▶ [WHAT TO WORK ON]:
The expected answer is all of the entries, written out exactly.
*** Opening RECORDS TO PROCESS ***
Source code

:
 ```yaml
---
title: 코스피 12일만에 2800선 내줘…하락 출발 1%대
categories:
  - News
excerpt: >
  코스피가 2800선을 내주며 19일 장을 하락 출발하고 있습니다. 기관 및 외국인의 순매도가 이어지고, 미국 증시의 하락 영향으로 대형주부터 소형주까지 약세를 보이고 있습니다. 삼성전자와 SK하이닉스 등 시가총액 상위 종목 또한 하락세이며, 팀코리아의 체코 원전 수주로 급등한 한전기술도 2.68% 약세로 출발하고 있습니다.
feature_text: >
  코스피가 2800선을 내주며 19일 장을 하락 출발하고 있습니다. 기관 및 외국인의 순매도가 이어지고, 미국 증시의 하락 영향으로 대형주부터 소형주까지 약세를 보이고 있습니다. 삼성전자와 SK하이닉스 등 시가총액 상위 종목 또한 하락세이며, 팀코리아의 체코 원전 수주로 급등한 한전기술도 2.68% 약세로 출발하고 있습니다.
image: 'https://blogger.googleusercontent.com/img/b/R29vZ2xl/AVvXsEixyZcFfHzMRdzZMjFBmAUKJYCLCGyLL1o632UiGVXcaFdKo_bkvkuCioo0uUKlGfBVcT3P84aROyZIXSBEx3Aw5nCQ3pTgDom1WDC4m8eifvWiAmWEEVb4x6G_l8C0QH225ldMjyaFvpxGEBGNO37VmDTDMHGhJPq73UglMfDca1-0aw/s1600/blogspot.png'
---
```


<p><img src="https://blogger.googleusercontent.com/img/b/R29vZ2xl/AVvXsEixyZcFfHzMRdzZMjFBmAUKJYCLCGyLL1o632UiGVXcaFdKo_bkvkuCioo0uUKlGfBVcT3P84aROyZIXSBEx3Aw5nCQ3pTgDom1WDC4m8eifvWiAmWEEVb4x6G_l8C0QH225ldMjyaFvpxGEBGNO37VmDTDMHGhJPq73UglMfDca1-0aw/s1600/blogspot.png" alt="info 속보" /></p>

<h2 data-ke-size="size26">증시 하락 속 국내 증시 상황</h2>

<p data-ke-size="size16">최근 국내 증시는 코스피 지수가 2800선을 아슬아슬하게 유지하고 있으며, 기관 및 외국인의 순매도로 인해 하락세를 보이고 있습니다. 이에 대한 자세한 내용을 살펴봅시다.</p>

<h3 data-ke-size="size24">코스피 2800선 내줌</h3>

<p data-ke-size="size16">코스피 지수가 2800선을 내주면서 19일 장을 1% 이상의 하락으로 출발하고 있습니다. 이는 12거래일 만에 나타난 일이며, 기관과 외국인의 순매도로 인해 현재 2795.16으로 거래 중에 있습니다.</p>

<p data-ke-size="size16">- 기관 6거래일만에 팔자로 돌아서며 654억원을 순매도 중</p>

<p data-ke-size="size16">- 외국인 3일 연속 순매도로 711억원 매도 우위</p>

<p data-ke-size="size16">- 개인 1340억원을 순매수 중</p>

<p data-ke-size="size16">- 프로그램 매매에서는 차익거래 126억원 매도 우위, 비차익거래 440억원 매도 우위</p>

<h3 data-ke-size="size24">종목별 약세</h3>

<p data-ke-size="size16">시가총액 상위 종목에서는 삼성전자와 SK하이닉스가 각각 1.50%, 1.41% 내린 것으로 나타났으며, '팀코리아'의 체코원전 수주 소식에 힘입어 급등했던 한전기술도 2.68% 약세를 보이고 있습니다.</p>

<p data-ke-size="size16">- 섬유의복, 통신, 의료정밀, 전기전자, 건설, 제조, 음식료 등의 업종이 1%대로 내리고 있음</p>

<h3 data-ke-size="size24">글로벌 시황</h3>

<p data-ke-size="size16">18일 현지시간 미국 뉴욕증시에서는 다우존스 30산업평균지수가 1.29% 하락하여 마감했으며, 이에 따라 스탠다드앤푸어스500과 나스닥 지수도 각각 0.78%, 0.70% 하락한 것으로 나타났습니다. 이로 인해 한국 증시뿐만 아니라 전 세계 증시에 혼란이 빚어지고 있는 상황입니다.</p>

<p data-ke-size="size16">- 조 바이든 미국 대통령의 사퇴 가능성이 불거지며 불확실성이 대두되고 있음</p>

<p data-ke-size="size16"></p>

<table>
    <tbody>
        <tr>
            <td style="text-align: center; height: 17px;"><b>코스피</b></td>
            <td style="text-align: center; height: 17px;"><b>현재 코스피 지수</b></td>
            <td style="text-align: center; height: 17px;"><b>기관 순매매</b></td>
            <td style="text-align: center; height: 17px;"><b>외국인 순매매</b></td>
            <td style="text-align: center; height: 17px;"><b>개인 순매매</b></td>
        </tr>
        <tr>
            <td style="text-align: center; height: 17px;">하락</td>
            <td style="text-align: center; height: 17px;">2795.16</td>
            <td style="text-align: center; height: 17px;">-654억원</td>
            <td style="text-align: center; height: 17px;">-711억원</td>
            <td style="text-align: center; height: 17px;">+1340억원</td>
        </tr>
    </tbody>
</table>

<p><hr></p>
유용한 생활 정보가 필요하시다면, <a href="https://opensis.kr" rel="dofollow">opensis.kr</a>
*** Closing RECORDS TO PROCESS ***
▶ [TASK SOLUTION]:
Source code

:
 ```yaml
---
title: 코스피 12일만에 2800선 내줘…하락 출발 1%대
categories:
  - News
excerpt: >
  코스피가 2800선을 내주며 19일 장을 하락 출발하고 있습니다. 기관 및 외국인의 순매도가 이어지고, 미국 증시의 하락 영향으로 대형주부터 소형주까지 약세를 보이고 있습니다. 삼성전자와 SK하이닉스 등 시가총액 상위 종목 또한 하락세이며, 팀코리아의 체코 원전 수주로 급등한 한전기술도 2.68% 약세로 출발하고 있습니다.
feature_text: >
  코스피가 2800선을 내주며 19일 장을 하락 출발하고 있습니다. 기관 및 외국인의 순매도가 이어지고, 미국 증시의 하락 영향으로 대형주부터 소형주까지 약세를 보이고 있습니다. 삼성전자와 SK하이닉스 등 시가총액 상위 종목 또한 하락세이며, 팀코리아의 체코 원전 수주로 급등한 한전기술도 2.68% 약세로 출발하고 있습니다.
image: 'https://blogger.googleusercontent.com/img/b/R29vZ2xl/AVvXsEixyZcFfHzMRdzZMjFBmAUKJYCLCGyLL1o632UiGVXcaFdKo_bkvkuCioo0uUKlGfBVcT3P84aROyZIXSBEx3Aw5nCQ3pTgDom1WDC4m8eifvWiAmWEEVb4x6G_l8C0QH225ldMjyaFvpxGEBGNO37VmDTDMHGhJPq73UglMfDca1-0aw/s1600/blogspot.png'
---
```


<p><img src="https://blogger.googleusercontent.com/img/b/R29vZ2xl/AVvXsEixyZcFfHzMRdzZMjFBmAUKJYCLCGyLL1o632UiGVXcaFdKo_bkvkuCioo0uUKlGfBVcT3P84aROyZIXSBEx3Aw5nCQ3pTgDom1WDC4m8eifvWiAmWEEVb4x6G_l8C0QH225ldMjyaFvpxGEBGNO37VmDTDMHGhJPq73UglMfDca1-0aw/s1600/blogspot.png" alt="info 속보" /></p>

<h2 data-ke-size="size26">증시 하락 속 국내 증시 상황</h2>

<p data-ke-size="size16">최근 국내 증시는 코스피 지수가 2800선을 아슬아슬하게 유지하고 있으며, 기관 및 외국인의 순매도로 인해 하락세를 보이고 있습니다. 이에 대한 자세한 내용을 살펴봅시다.</p>

<h3 data-ke-size="size24">코스피 2800선 내줌</h3>

<p data-ke-size="size16">코스피 지수가 2800선을 내주면서 19일 장을 1% 이상의 하락으로 출발하고 있습니다. 이는 12거래일 만에 나타난 일이며, 기관과 외국인의 순매도로 인해 현재 2795.16으로 거래 중에 있습니다.</p>

<p data-ke-size="size16">- 기관 6거래일만에 팔자로 돌아서며 654억원을 순매도 중</p>

<p data-ke-size="size16">- 외국인 3일 연속 순매도로 711억원 매도 우위</p>

<p data-ke-size="size16">- 개인 1340억원을 순매수 중</p>

<p data-ke-size="size16">- 프로그램 매매에서는 차익거래 126억원 매도 우위, 비차익거래 440억원 매도 우위</p>

<h3 data-ke-size="size24">종목별 약세</h3>

<p data-ke-size="size16">시가총액 상위 종목에서는 삼성전자와 SK하이닉스가 각각 1.50%, 1.41% 내린 것으로 나타났으며, '팀코리아'의 체코원전 수주 소식에 힘입어 급등했던 한전기술도 2.68% 약세를 보이고 있습니다.</p>

<p data-ke-size="size16">- 섬유의복, 통신, 의료정밀, 전기전자, 건설, 제조, 음식료 등의 업종이 1%대로 내리고 있음</p>

<h3 data-ke-size="size24">글로벌 시황</h3>

<p data-ke-size="size16">18일 현지시간 미국 뉴욕증시에서는 다우존스 30산업평균지수가 1.29% 하락하여 마감했으며, 이에 따라 스탠다드앤푸어스500과 나스닥 지수도 각각 0.78%, 0.70% 하락한 것으로 나타났습니다. 이로 인해 한국 증시뿐만 아니라 전 세계 증시에 혼란이 빚어지고 있는 상황입니다.</p>

<p data-ke-size="size16">- 조 바이든 미국 대통령의 사퇴 가능성이 불거지며 불확실성이 대두되고 있음</p>

<p data-ke-size="size16"></p>

<table>
    <tbody>
        <tr>
            <td style="text-align: center; height: 17px;"><b>코스피</b></td>
            <td style="text-align: center; height: 17px;"><b>현재 코스피 지수</b></td>
            <td style="text-align: center; height: 17px;"><b>기관 순매매</b></td>
            <td style="text-align: center; height: 17px;"><b>외국인 순매매</b></td>
            <td style="text-align: center; height: 17px;"><b>개인 순매매</b></td>
        </tr>
        <tr>
            <td style="text-align: center; height: 17px;">하락</td>
            <td style="text-align: center; height: 17px;">2795.16</td>
            <td style="text-align: center; height: 17px;">-654억원</td>
            <td style="text-align: center; height: 17px;">-711억원</td>
            <td style="text-align: center; height: 17px;">+1340억원</td>
        </tr>
    </tbody>
</table>

<p><hr></p>
유용한 생활 정보가 필요하시다면, <a href="https://opensis.kr" rel="dofollow">opensis.kr</a>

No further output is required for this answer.